“Last winter, we had to use scraps of plastic and shoes for heating because there were no safe heating materials available,” says Ahmed Al-Mohammed, who lives in a camp for displaced people in Dana, in northwest Syria’s Idlib province. “Life in the camp is hard and winters here are harsh.”
Some two million people live in camps in northwest Syria after being displaced from their homes by the country’s 12-year-long conflict. The camps are overcrowded, and their infrastructure is basic or even non-existent: many lack roads, electricity, running water, toilets, shower blocks and storm drains. Often, they are situated in remote, flood-prone areas, far from towns and essential services such as schools, markets, and health centres. Poor roads and insecurity as a result of the ongoing conflict combine to make camp residents even more isolated.

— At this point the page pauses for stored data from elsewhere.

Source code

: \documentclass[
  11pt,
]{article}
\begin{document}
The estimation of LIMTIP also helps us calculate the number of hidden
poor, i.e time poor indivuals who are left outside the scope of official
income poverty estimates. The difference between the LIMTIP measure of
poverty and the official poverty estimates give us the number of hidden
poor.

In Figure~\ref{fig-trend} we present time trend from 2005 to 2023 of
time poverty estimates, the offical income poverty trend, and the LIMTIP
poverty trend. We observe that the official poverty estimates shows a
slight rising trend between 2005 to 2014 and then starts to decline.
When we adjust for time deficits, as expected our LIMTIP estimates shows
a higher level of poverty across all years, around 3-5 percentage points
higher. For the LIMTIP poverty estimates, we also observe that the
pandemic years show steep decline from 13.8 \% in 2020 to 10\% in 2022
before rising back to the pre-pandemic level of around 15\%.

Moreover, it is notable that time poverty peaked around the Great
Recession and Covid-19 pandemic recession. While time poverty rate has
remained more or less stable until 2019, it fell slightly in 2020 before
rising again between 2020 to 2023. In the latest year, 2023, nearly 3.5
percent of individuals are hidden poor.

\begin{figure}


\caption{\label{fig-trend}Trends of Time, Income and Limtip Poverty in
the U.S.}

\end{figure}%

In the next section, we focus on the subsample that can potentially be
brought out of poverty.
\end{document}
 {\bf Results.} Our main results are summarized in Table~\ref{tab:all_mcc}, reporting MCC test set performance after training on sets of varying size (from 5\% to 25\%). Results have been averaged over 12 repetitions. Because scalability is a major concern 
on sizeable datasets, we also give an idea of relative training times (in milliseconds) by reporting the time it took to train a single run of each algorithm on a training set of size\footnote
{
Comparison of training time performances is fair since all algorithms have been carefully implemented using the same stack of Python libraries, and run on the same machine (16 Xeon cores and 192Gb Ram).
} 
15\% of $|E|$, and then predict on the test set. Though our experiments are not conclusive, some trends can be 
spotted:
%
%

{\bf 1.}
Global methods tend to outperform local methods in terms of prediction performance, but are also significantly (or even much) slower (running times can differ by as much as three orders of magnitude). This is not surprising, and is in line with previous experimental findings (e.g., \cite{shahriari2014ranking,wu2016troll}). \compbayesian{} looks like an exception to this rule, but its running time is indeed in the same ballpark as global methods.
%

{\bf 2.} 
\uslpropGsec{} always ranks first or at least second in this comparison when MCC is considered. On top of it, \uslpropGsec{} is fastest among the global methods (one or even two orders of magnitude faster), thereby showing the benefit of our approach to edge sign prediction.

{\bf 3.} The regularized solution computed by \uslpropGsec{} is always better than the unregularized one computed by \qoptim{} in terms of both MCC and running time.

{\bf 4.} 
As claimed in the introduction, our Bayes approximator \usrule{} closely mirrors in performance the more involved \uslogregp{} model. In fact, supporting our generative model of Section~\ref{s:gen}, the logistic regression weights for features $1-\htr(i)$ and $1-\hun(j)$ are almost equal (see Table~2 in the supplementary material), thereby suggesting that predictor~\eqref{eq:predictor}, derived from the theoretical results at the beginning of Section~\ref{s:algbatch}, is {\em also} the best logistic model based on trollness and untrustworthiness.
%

Living conditions in the camps have deteriorated further since the devastating earthquakes which struck the region in February 2023, while a recent escalation in violence, which began on 5 October, has seen a further 40,000 people in the region displaced from their homes.
Now winter is approaching. Temperatures in this region frequently drop as low as 5 degrees centigrade, often accompanied by strong winds and heavy rains, causing flooding, and destroying the fragile tents in which camp residents live. Meanwhile, a shortfall in aid funding has resulted in a limited provision of assistance.
MSF teams visiting 23 camps in the Dana, Atma and Maarat Misrin areas of Idlib province found that more than 4,400 households lacked the basic means of protecting themselves from the cold. Many people’s tents were only intended to be temporary shelters and are unable to withstand strong winds or heavy rains.